Epiperipatus titanicus

Scientific classification
- Kingdom: Animalia
- Phylum: Onychophora
- Family: Peripatidae
- Genus: Epiperipatus
- Species: E. titanicus
- Binomial name: Epiperipatus titanicus Costa, Chagas-Junior & Pinto-da-Rocha, 2018

= Epiperipatus titanicus =

- Genus: Epiperipatus
- Species: titanicus
- Authority: Costa, Chagas-Junior & Pinto-da-Rocha, 2018

Species of velvet worm

Epiperipatus titanicus is a species of velvet worm in the family Peripatidae. This velvet worm is known only from its type locality in the state of Alagoas in Brazil. The species name refers to the large size of its females (reaching 76 mm in length) and its numerous legs (as many as 39 pairs in females and 38 pairs in males). This species features more legs than any other Brazilian species of velvet worm.

== Discovery ==
This species was first described in 2018 by the zoologists Christiano Sampaio Costa, Amazonas Chagas-Junior, and Ricardo Pinto-da-Rocha. They based the original description of this species on a female holotype and 18 paratypes (twelve females, five males, and one unsexed specimen). These specimens were all found in the Murici Ecological Station in the municipality of Murici in the state of Alagoas in Brazil.

The holotype and 15 paratypes were deposited in the Museu Nacional do Rio de Janeiro in Brazil but destroyed in a fire in 2019. Two female paratypes are deposited in the Universidade Federal de Minas Gerais in Belo Horizonte in Brazil. Another female paratype is deposited in the Museu de Zoologia da Universidade de São Paulo in Brazil.

== Phylogeny ==
	A phylogenetic analysis based on molecular data and morphology places Epiperipatus titanicus in a clade with a closely related species, Epiperipatus lucerna. This clade forms a sister group for Epiperipatus hyperbolicus, which is the next closest relative among all the described species of Epiperipatus in this analysis. These three species were discovered in the same rotten log in the Murici Ecological Station and were described together by the same three zoologists in 2018.

== Description ==
	The females of this species range from 16 mm to 76 mm in length, and the males range from 29 mm to 41 mm in length. The females have 36 to 39 pairs of legs, while the males have 36 to 38 leg pairs. The jaw features two blades, an inner blade and an outer blade, each with a long curved main tooth and one accessory tooth. In males of this species, two or three pairs of the pregenital legs feature crural papillae (tubercles), with one papilla per leg.

	The background color of the body in living specimens is a dark grayish red, with a wavy band of light grayish red on the dorsal surface that is overlaid with dark grayish red marks shaped like diamonds. The body also features a dark purplish red furrow down the middle of the back. The anterior part of the head and the antennae are dark purple. The ventral surface of the body and legs are pale pink, but the dorsal surface of the legs matches the background color of the body.

	The largest primary papillae are pale, and the number of these pale primary papillae increases near the legs.
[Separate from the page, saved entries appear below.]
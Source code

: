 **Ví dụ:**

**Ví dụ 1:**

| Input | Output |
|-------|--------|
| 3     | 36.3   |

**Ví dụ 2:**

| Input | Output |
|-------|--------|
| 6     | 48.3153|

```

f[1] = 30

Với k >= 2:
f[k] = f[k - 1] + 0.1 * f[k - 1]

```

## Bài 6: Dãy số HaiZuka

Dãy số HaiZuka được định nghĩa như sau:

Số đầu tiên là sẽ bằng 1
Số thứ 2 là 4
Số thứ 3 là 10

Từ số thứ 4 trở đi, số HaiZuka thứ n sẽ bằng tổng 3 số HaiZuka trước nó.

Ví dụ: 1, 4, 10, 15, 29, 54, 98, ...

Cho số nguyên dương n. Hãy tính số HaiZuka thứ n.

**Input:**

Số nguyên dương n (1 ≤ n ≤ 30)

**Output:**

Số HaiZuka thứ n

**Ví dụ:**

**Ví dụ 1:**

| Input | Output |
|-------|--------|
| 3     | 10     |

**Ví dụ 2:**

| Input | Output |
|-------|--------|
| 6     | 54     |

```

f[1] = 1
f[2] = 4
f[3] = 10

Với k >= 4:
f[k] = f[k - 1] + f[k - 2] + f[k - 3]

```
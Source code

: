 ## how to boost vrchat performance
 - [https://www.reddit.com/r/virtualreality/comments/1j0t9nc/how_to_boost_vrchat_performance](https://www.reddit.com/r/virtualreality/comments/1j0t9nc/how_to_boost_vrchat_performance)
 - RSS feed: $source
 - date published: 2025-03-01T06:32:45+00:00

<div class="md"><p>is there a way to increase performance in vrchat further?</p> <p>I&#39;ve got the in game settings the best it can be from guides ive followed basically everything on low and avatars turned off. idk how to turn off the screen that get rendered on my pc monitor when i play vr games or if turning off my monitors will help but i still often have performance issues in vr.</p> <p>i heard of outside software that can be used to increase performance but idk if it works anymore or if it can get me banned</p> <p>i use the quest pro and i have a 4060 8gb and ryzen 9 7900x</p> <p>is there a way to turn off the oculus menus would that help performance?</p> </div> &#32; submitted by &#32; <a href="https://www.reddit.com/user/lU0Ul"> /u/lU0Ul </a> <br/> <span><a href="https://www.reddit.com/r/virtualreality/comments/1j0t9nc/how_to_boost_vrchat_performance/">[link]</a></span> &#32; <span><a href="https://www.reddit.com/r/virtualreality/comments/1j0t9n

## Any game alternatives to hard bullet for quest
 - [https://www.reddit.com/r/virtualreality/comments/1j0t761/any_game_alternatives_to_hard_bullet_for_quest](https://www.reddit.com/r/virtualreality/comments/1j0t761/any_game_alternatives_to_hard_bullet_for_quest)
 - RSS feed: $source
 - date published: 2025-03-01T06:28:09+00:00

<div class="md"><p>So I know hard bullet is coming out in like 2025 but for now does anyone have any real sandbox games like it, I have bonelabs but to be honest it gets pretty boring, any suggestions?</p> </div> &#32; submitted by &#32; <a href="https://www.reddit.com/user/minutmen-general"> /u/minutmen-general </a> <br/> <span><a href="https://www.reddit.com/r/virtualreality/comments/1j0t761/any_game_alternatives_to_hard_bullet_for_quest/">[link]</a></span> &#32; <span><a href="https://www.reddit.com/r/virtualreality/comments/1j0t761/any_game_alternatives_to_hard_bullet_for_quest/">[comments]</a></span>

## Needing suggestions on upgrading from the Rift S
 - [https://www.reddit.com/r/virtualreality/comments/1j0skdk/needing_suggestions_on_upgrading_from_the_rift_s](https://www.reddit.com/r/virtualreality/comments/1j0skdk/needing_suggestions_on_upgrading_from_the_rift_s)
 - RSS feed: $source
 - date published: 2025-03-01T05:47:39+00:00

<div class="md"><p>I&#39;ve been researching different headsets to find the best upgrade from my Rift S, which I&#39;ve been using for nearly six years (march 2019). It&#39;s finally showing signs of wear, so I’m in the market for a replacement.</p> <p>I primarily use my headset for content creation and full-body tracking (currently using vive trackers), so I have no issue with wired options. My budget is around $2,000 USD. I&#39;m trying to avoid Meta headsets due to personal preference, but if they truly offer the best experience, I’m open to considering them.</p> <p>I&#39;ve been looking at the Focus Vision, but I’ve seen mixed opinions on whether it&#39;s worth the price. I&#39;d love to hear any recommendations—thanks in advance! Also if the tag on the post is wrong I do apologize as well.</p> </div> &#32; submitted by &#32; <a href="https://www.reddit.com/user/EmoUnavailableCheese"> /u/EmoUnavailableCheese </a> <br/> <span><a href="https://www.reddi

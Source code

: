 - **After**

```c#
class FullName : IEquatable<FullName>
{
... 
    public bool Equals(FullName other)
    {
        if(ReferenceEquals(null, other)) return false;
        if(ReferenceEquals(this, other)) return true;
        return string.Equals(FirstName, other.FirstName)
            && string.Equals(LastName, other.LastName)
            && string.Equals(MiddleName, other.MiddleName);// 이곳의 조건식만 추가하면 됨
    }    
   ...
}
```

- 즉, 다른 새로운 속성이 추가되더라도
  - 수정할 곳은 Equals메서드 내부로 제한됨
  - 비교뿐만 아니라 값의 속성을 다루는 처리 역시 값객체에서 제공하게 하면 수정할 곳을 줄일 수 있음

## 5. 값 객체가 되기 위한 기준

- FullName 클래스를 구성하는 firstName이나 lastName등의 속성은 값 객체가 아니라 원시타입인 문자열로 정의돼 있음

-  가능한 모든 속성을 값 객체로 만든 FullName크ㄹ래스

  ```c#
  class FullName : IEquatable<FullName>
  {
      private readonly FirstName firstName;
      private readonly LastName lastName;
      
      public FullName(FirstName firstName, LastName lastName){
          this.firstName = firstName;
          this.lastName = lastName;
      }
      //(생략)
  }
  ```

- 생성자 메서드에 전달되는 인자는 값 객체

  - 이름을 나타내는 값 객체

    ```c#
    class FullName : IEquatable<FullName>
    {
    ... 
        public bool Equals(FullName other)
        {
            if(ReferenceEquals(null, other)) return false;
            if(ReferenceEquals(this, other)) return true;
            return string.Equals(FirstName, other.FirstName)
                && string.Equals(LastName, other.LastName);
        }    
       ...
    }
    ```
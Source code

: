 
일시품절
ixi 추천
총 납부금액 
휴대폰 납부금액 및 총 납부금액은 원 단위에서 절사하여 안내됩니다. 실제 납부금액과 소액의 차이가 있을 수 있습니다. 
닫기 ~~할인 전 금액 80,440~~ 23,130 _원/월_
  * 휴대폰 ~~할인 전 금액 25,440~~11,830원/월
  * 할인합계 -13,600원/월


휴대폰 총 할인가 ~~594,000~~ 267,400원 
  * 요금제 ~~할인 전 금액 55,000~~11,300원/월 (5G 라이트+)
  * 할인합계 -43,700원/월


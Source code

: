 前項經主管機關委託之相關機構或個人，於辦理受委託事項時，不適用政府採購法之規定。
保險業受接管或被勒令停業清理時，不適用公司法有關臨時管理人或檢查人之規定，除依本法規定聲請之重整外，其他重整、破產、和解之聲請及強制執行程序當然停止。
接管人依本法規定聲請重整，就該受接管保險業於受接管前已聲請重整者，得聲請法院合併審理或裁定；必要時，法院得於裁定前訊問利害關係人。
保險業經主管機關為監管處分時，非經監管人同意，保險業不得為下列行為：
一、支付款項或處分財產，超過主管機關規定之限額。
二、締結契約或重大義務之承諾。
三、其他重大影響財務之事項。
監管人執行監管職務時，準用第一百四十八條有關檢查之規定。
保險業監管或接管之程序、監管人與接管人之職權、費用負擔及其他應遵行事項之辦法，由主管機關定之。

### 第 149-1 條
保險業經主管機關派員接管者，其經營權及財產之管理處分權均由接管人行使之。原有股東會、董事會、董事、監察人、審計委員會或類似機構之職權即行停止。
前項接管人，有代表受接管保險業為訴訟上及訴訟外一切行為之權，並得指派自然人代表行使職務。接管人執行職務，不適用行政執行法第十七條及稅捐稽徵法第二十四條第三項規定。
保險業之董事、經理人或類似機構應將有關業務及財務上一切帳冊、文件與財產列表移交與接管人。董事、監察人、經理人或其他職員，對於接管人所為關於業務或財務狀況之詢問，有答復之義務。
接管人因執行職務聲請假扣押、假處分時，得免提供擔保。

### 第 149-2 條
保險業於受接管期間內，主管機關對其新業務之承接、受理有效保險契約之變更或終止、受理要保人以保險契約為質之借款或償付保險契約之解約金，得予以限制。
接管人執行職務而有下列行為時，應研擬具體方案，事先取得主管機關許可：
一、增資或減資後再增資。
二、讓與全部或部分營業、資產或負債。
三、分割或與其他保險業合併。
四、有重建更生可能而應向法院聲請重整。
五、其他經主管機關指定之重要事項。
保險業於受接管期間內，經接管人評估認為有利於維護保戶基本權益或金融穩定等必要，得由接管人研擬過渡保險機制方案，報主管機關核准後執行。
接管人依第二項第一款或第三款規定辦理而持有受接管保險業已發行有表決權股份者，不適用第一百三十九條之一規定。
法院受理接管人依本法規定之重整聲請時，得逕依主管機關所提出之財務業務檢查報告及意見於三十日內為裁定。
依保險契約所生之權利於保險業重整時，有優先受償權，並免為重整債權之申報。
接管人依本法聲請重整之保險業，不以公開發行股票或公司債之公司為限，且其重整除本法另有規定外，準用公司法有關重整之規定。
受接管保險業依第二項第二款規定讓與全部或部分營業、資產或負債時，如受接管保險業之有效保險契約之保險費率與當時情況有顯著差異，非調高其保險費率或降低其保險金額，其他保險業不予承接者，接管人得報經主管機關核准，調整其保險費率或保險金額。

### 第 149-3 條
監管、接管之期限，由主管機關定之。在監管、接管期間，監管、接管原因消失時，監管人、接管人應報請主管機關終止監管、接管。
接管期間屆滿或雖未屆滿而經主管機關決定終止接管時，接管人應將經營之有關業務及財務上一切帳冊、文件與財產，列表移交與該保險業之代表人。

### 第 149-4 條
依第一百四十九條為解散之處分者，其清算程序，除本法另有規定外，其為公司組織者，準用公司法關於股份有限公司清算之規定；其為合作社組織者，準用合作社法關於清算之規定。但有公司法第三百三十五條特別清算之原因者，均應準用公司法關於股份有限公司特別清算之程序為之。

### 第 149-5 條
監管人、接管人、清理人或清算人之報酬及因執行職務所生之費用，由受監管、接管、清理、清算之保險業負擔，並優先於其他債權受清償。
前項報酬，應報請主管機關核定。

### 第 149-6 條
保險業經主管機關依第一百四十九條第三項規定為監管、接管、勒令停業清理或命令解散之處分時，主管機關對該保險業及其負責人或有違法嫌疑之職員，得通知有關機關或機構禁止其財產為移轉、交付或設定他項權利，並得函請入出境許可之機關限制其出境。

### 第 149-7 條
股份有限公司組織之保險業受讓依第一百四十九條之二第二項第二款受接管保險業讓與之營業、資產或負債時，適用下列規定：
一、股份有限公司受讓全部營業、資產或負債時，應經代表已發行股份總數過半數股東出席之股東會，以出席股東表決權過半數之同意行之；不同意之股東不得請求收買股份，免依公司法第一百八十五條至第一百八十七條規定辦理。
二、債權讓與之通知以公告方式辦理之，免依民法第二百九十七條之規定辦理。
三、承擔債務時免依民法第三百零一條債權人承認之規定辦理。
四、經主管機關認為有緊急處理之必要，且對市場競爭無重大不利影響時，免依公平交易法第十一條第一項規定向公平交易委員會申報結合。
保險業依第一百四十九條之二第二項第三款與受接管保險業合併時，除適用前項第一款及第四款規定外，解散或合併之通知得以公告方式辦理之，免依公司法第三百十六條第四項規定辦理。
The basal piece of the primary papillae features five to ten scale ranks. The apical piece is conical, symmetrical, and short, with only one row of narrow and elongated scales. Such a small apical piece with only one scale rank is rarely observed in the family Peripatidae. A needle-shaped sensory bristle emerges from the center of the apical piece. The accessory papillae are smaller than the primary papillae and have no apical piece.

	This species exhibits traits considered diagnostic for the genus Epiperipatus. These traits include the number of pregenital legs with crural papillae in males and the number of scale ranks at the base of the primary papillae. Furthermore, like other species in this genus, this species features nephridial tubercles on the fourth and fifth leg pairs, with each tubercle located between the third and fourth spinous pads on the soles of the feet.

	This species shares a more extensive set of traits with its close relatives, E. lucerna and E. hyperbolicus. For example, all three species exhibits the same dorsal background color and the same arrangement of pale primary papillae. Furthermore, all three species feature one accessory tooth in addition to the main tooth on both the inner and outer jaw blades. Moreover, the males of each species feature pregenital legs with crural papillae, with one crural papilla per leg.

	These three species can be distinguished, however, by the apical piece of their primary papillae. In E. titanicus, this piece is conical with a symmetric distribution of scales, which are reduced to one rank. In E. lucerna, this piece is also conical, but with an asymmetric distribution of scales: three scale ranks in the front and two in the back. In E. hyperbolicus, this piece is large and spherical, with an asymmetric distribution of scales: six or seven scale ranks in the front and three in the back. Furthermore, E. titanicus features more legs (36 to 39 pairs) than either E. lucerna (27 to 31 pairs) or E. hyperbolicus (23 to 25 pairs).